The recession-hit lender, nationalised by the Irish Government early this year, plans to axe 110 workers in Ireland, 95 in the UK and 25 across the US and Europe.
Bosses blamed the cuts on a planned reduction in the size of the bank and the transfer of around 28 billion euro (£25 billion) in loans to the Irish Republic's so-called bad bank, the National Assets Management Agency (Nama).
Anglo Irish chiefs also warned a second phase of reductions will occur next year and in 2011.
The state-run bank's chief executive Mike Aynsley said radical cutbacks were needed to reduce costs and improve efficiency.
"Regrettably, we have to let people go as we reduce the size of the balance sheet and re-structure the bank," he said.
"This reality is tough on our staff who have worked exceptionally hard and have shown huge commitment over the years, most particularly over the recent, difficult months."

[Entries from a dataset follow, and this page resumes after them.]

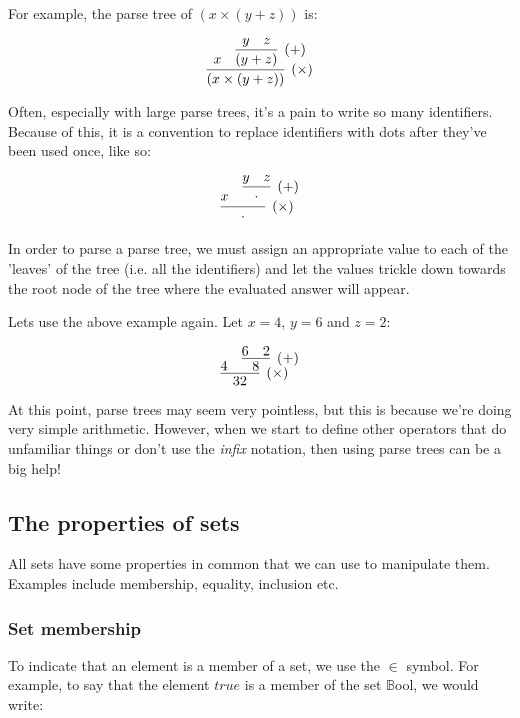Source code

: \documentclass{article}
\newcommand{\parsetreedot}{\phantom{|}\cdot\phantom{|}}
\begin{document}
For example, the parse tree of $(x \times (y + z))$ is:


\[
	\infer[(\times)]{(x \times (y + z))}{
		x
		&
		\infer[(+)]{(y + z)}{
			y
			&
			z
		}
	}
\]

Often, especially with large parse trees, it's a pain to write so many
identifiers. Because of this, it is a convention to replace identifiers with
dots after they've been used once, like so:

\[
	\infer[(\times)]{\parsetreedot} {
		x
		&
		\infer[(+)]{\parsetreedot} {
			y
			&
			z
		}
	}
\]

In order to parse a parse tree, we must assign an appropriate value to each of
the 'leaves' of the tree (i.e. all the identifiers) and let the values trickle
down towards the root node of the tree where the evaluated answer will appear.

Lets use the above example again. Let $x = 4$, $y = 6$ and $z = 2$:

\[
	\infer[(\times)]{32} {
		4
		&
		\infer[(+)]{8} {
			6
			&
			2
		}
	}
\]


At this point, parse trees may seem very pointless, but this is because we're
doing very simple arithmetic. However, when we start to define other operators
that do unfamiliar things or don't use the {\it infix} notation,
then using parse trees can be a big help!

\subsection{The properties of sets}

All sets have some properties in common that we can use to manipulate them. Examples include membership, equality, inclusion etc.

\subsubsection{Set membership}

To indicate that an element is a member of a set, we use the $\in$ symbol. For example, to say that the element $true$ is a member of the set $\mathbb{B}$ool, we would write:
\end{document}
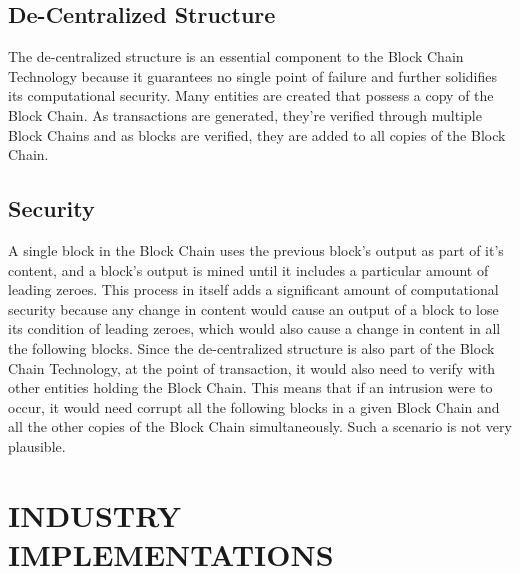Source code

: \documentclass{article} %
\begin{document}
\noindent 
\subsection{De-Centralized Structure}

\begin{flushleft}
The de-centralized structure is an essential component to the Block Chain Technology because it guarantees no single point of failure and further solidifies its computational security. Many entities are created that possess a copy of the Block Chain. As transactions are generated, they're verified through multiple Block Chains and as blocks are verified, they are added to all copies of the Block Chain. 
\end{flushleft}

\noindent 
\subsection{Security}

\begin{flushleft}
A single block in the Block Chain uses the previous block's output as part of it's content, and a block's output is mined until it includes a particular amount of leading zeroes. This process in itself adds a significant amount of computational security because any change in content would cause an output of a block to lose its condition of leading zeroes, which would also cause a change in content in all the following blocks. Since the de-centralized structure is also part of the Block Chain Technology, at the point of transaction, it would also need to verify with other entities holding the Block Chain. This means that if an intrusion were to occur, it would need corrupt all the following blocks in a given Block Chain and all the other copies of the Block Chain simultaneously. Such a scenario is not very plausible.

\noindent 
\end{flushleft}

\noindent 
\section{INDUSTRY IMPLEMENTATIONS}
\end{document}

Anglo Irish was nationalised in January amid fears its collapse would be a major blow to the wider economy.
Its near failure was sparked by heavy lending to developers and investors during Ireland's property boom and later a secret loans scandal which saw billions of Euros transferred between Anglo's books and another finance house, Irish Life & Permanent.
Four senior executives resigned over the fiasco.
Several investigations, including a massive fraud inquiry, are under way.
The cuts begin on November 9 and are set to conclude next February, bringing the bank's workforce to around 1,300 people.
The redundancies form part of a total reduction of 470 staff since last September.
The sale of the bank's Vienna-based operation, natural attrition and the transfer of workers to the Nama unit have accounted for half of the reduction, with the newly-announced job cuts making up the remainder.
Anglo Irish is one of five institutions covered by the Nama plan, along with Bank of Ireland, AIB, EBS and Irish Nationwide.
The bank vowed to ensure as many workers as possible would be moved to an outsourcing group during the second phase of reductions, when bank processes and IT systems will be reviewed.